Task statement: Search the records for lines that contain the word "configuration". Copy them all.
╭─ Records for this exercise
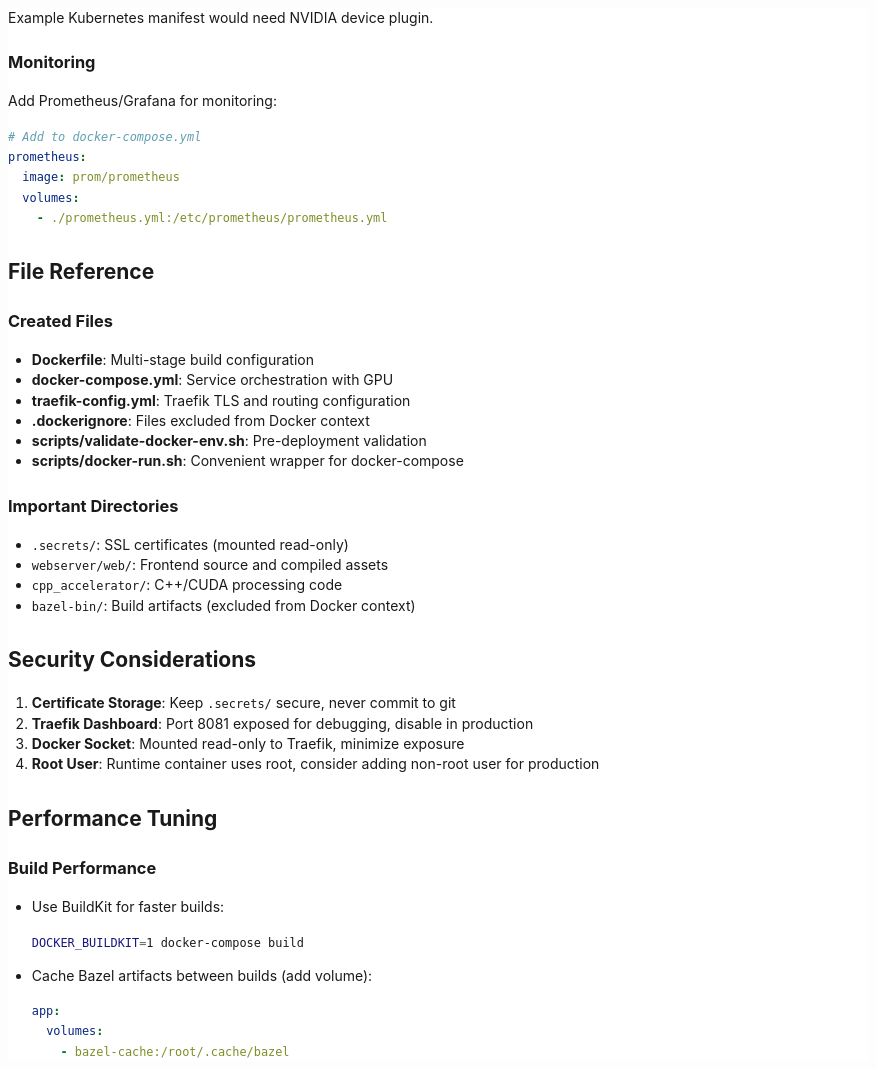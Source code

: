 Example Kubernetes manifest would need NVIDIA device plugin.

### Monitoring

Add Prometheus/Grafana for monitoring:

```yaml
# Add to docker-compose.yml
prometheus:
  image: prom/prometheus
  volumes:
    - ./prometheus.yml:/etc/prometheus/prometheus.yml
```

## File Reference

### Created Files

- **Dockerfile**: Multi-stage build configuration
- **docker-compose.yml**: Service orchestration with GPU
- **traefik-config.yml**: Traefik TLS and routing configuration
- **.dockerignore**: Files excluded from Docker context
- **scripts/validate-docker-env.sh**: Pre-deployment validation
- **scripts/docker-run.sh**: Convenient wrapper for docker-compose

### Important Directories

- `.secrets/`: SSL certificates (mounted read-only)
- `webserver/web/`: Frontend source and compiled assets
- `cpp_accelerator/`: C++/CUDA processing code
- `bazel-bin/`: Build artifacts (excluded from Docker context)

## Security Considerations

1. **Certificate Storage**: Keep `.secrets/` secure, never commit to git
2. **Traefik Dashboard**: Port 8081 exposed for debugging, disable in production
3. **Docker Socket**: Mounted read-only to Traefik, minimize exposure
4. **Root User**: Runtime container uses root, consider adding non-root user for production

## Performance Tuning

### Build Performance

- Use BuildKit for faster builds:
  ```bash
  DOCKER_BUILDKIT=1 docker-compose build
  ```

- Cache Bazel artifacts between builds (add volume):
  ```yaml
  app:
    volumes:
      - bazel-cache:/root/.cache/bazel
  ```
╰─
Solution to the exercise:
- **Dockerfile**: Multi-stage build configuration
- **traefik-config.yml**: Traefik TLS and routing configuration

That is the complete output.